• **Your instructions**: Return all lines in the material below that contain "images".

=== Input data ===

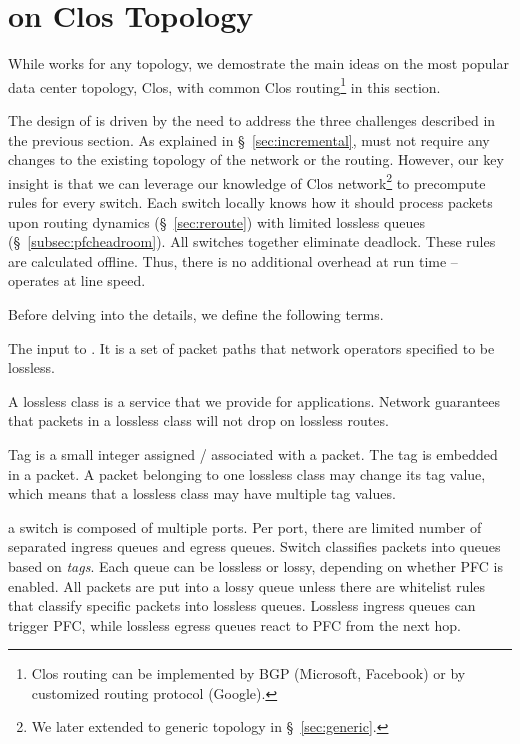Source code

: \section{\sysname{} on Clos Topology}\label{sec:specific}

While \sysname{} works for any topology, we demostrate the main ideas on the most popular data center 
topology, Clos, with common Clos routing\footnote{Clos routing can be implemented by BGP (Microsoft, 
Facebook) or by customized routing protocol (Google).} in this section. 

The design of \sysname{} is driven by the need to address the three challenges described 
in the previous section. As explained in \S~\ref{sec:incremental}, \sysname{} must  
not require any changes to the existing topology of the 
network or the routing. However, our key insight is that we can leverage our knowledge of 
Clos network\footnote{We later extended \sysname{} to generic topology in \S~\ref{sec:generic}.}
to precompute rules for every switch. Each switch locally knows how it should process 
packets upon routing dynamics (\S~\ref{sec:reroute}) with limited lossless queues
(\S~\ref{subsec:pfcheadroom}). All switches together eliminate deadlock.
These rules are calculated offline. Thus, there is no additional overhead at run 
time -- \sysname{} operates at line speed.

Before delving into the details, we define the following terms.

 The input to \sysname{}. It is a set of packet paths that network 
operators specified to be lossless.

 A lossless class is a service that we provide for applications. 
Network guarantees that packets in a lossless class will not drop on lossless routes. 

 Tag is a small integer assigned / associated with a packet. The tag is embedded 
in a packet. A packet belonging to one lossless class may change its tag value, which means 
that a lossless class may have multiple tag values. 

 a switch is composed of multiple ports. 
Per port, there are limited number of separated ingress queues and egress queues. 
Switch classifies packets into queues based on {\em tags}. 
Each queue can be lossless or lossy, depending on whether PFC is enabled.
All packets are put into a lossy queue unless there are whitelist rules that classify
specific packets into lossless queues. Lossless ingress queues can trigger PFC, 
while lossless egress queues react to PFC from the next hop.


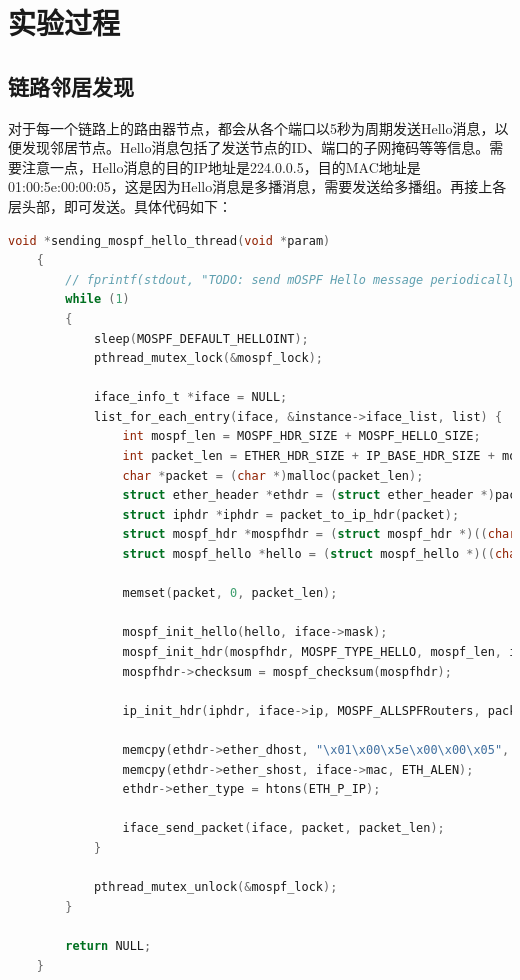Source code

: \documentclass[UTF8]{report}
\begin{document}
\section{实验过程}

\subsection{链路邻居发现}

对于每一个链路上的路由器节点，都会从各个端口以5秒为周期发送Hello消息，以便发现邻居节点。Hello消息包括了发送节点的ID、端口的子网掩码等等信息。需要注意一点，Hello消息的目的IP地址是224.0.0.5，目的MAC地址是01:00:5e:00:00:05，这是因为Hello消息是多播消息，需要发送给多播组。再接上各层头部，即可发送。具体代码如下：

\begin{lstlisting}[language=C]
    void *sending_mospf_hello_thread(void *param)
    {
        // fprintf(stdout, "TODO: send mOSPF Hello message periodically.\n");
        while (1)
        {
            sleep(MOSPF_DEFAULT_HELLOINT);
            pthread_mutex_lock(&mospf_lock);
    
            iface_info_t *iface = NULL;
            list_for_each_entry(iface, &instance->iface_list, list) {
                int mospf_len = MOSPF_HDR_SIZE + MOSPF_HELLO_SIZE;
                int packet_len = ETHER_HDR_SIZE + IP_BASE_HDR_SIZE + mospf_len;
                char *packet = (char *)malloc(packet_len);
                struct ether_header *ethdr = (struct ether_header *)packet;
                struct iphdr *iphdr = packet_to_ip_hdr(packet);
                struct mospf_hdr *mospfhdr = (struct mospf_hdr *)((char *)iphdr + IP_BASE_HDR_SIZE);
                struct mospf_hello *hello = (struct mospf_hello *)((char *)mospfhdr + MOSPF_HDR_SIZE);
    
                memset(packet, 0, packet_len);
    
                mospf_init_hello(hello, iface->mask);
                mospf_init_hdr(mospfhdr, MOSPF_TYPE_HELLO, mospf_len, instance->router_id, instance->area_id);
                mospfhdr->checksum = mospf_checksum(mospfhdr);
    
                ip_init_hdr(iphdr, iface->ip, MOSPF_ALLSPFRouters, packet_len - ETHER_HDR_SIZE, IPPROTO_MOSPF);
    
                memcpy(ethdr->ether_dhost, "\x01\x00\x5e\x00\x00\x05", ETH_ALEN);
                memcpy(ethdr->ether_shost, iface->mac, ETH_ALEN);
                ethdr->ether_type = htons(ETH_P_IP);
    
                iface_send_packet(iface, packet, packet_len);
            }
    
            pthread_mutex_unlock(&mospf_lock);
        }
        
        return NULL;
    }
\end{lstlisting}
\end{document}
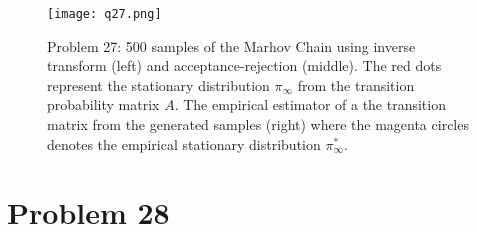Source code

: \documentclass[a4paper, 11pt]{article}
\begin{document}
\begin{figure}
	\begin{center}
		\texttt{[image: q27.png]}
		\caption{Problem 27: 500 samples of the Marhov Chain using inverse transform (left) and acceptance-rejection (middle). The red dots represent the stationary distribution $\pi_\infty$ from the transition probability matrix $A$. The empirical estimator of a the transition matrix from the generated samples (right) where the magenta circles denotes the empirical stationary distribution $\pi^*_\infty$. }
	\end{center}
\end{figure}
\section*{Problem 28}
\end{document}
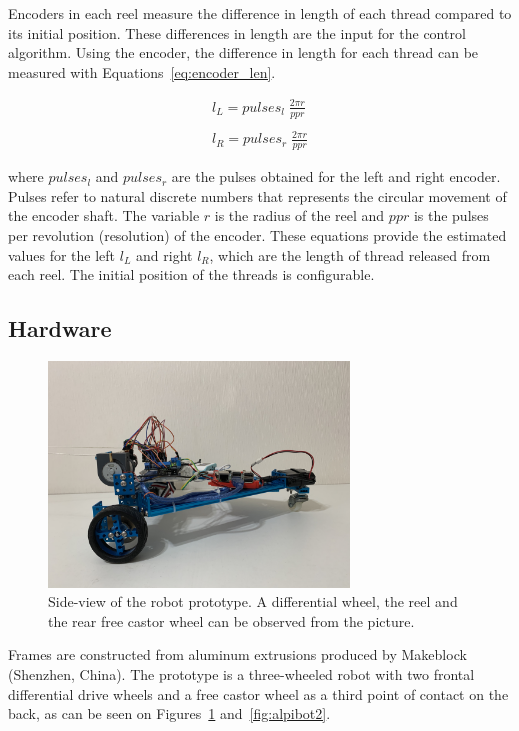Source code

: \documentclass[journal]{IEEEtran}
\begin{document}
Encoders in each reel measure the difference in length of each thread compared to its initial position. These differences in length are the input for the control algorithm.  Using the encoder, the difference in length for each thread can be measured with Equations~\ref{eq:encoder_len}.

\begin{equation}
\label{eq:encoder_len}
\begin{array}{ll}  
l_L = pulses_{l} \; \frac{2\pi r}{ppr}  \\
\\
l_R = pulses_{r} \; \frac{2\pi r}{ppr}
\end{array}
\end{equation}{}

\noindent where $pulses_{l}$ and $pulses_{r}$ are the pulses obtained for the left and right encoder.  Pulses refer to natural discrete numbers that represents the circular movement of the encoder shaft.  The variable $r$ is the radius of the reel and $ppr$ is the pulses per revolution (resolution) of the encoder. These equations provide the estimated values for the left $l_L$ and right $l_R$, which are the length of thread released from each reel.   The initial position of the threads is configurable.

\subsection{Hardware}

\begin{figure}[h!]
\centering
\includegraphics[width=8cm]{images/alpibot1.jpg}
\caption{Side-view of the robot prototype.  A differential wheel, the reel and the rear free castor wheel can be observed from the picture.}
\label{fig:alpibot1}
\end{figure}


Frames are constructed from aluminum extrusions produced by Makeblock (Shenzhen, China).   The prototype is a three-wheeled robot with two frontal differential drive wheels and a free castor wheel as a third point of contact on the back, as can be seen on Figures~\ref{fig:alpibot1} and~\ref{fig:alpibot2}.  
\end{document}

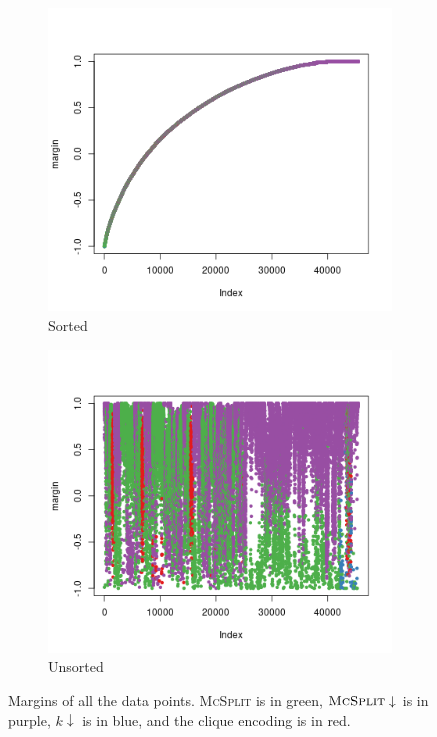 \documentclass{l4proj}
\theoremstyle{definition}
\theoremstyle{remark}
\begin{document}
\begin{figure}
  \centering
  \begin{subfigure}[t]{0.49\textwidth}
    \centering
    \includegraphics[scale=0.5]{images/unlabelled_margin.png}
    \caption{Sorted}
  \end{subfigure}
  \begin{subfigure}[t]{0.49\textwidth}
    \centering
    \includegraphics[scale=0.5]{images/unlabelled_margin2.png}
    \caption{Unsorted}
  \end{subfigure}
  \caption{Margins of all the data points. \textsc{McSplit} is in green,
    $\textsc{McSplit}\downarrow$ is in purple, $k\downarrow$ is in blue, and the
    clique encoding is in red.}
  \label{fig:unlabelled_margins}
\end{figure}
\end{document}
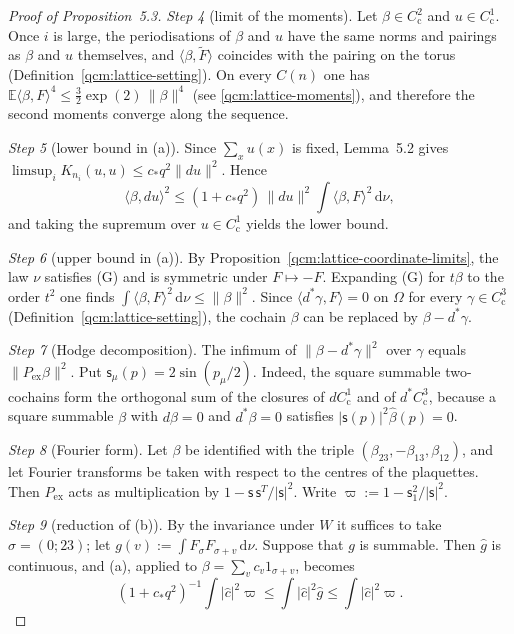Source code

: \documentclass[11pt,letterpaper,reqno]{amsart}
\theoremstyle{definition}
\begin{document}
\begin{proof}[Proof of Proposition~5.3]
\emph{Step 4} (limit of the moments).
Let $\beta\in C^2_{\mathrm c}$ and $u\in C^1_{\mathrm c}$.
Once $i$ is large, the periodisations of $\beta$ and $u$ have the same norms and pairings as $\beta$ and $u$ themselves, and $\langle\beta,\widetilde F\rangle$ coincides with the pairing on the torus (Definition~\ref{qcm:lattice-setting}).
On every $C(n)$ one has $\mathbb E\langle\beta,F\rangle^4\le\frac32\exp(2)\,\|\beta\|^4$ (see \eqref{qcm:lattice-moments}), and therefore the second moments converge along the sequence.

\emph{Step 5} (lower bound in (a)).
Since $\sum_xu(x)$ is fixed, Lemma~5.2 gives $\limsup_iK_{n_i}(u,u)\le c_*q^2\|du\|^2$.
Hence
\begin{equation*}
\langle\beta,du\rangle^2\le(1+c_*q^2)\,\|du\|^2\int\langle\beta,F\rangle^2\,\mathrm d\nu,
\end{equation*}
and taking the supremum over $u\in C^1_{\mathrm c}$ yields the lower bound.

\emph{Step 6} (upper bound in (a)).
By Proposition~\ref{qcm:lattice-coordinate-limits}, the law $\nu$ satisfies (G) and is symmetric under $F\mapsto-F$.
Expanding (G) for $t\beta$ to the order $t^2$ one finds $\int\langle\beta,F\rangle^2\,\mathrm d\nu\le\|\beta\|^2$.
Since $\langle d^*\gamma,F\rangle=0$ on $\Omega$ for every $\gamma\in C^3_{\mathrm c}$ (Definition~\ref{qcm:lattice-setting}), the cochain $\beta$ can be replaced by $\beta-d^*\gamma$.

\emph{Step 7} (Hodge decomposition).
The infimum of $\|\beta-d^*\gamma\|^2$ over $\gamma$ equals $\|P_{\mathrm{ex}}\beta\|^2$.
Put $\mathsf s_\mu(p)=2\sin(p_\mu/2)$.
Indeed, the square summable two-cochains form the orthogonal sum of the closures of $dC^1_{\mathrm c}$ and of $d^*C^3_{\mathrm c}$, because a square summable $\beta$ with $d\beta=0$ and $d^*\beta=0$ satisfies $|\mathsf s(p)|^2\hat\beta(p)=0$.

\emph{Step 8} (Fourier form).
Let $\beta$ be identified with the triple $(\beta_{23},-\beta_{13},\beta_{12})$, and let Fourier transforms be taken with respect to the centres of the plaquettes.
Then $P_{\mathrm{ex}}$ acts as multiplication by $1-\mathsf s\,\mathsf s^{T}/|\mathsf s|^2$.
Write $\varpi:=1-\mathsf s_1^2/|\mathsf s|^2$.

\emph{Step 9} (reduction of (b)).
By the invariance under $W$ it suffices to take $\sigma=(0;23)$; let $g(v):=\int F_\sigma F_{\sigma+v}\,\mathrm d\nu$.
Suppose that $g$ is summable.
Then $\hat g$ is continuous, and (a), applied to $\beta=\sum_vc_v1_{\sigma+v}$, becomes
\begin{equation*}
(1+c_*q^2)^{-1}\int|\hat c|^2\varpi\le\int|\hat c|^2\hat g\le\int|\hat c|^2\varpi.
\end{equation*}


\end{proof}
\end{document}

===

• **Solution**:
\includegraphics[width=8cm]{images/alpibot1.jpg}
    \includegraphics[scale=0.5]{images/unlabelled_margin.png}
    \includegraphics[scale=0.5]{images/unlabelled_margin2.png}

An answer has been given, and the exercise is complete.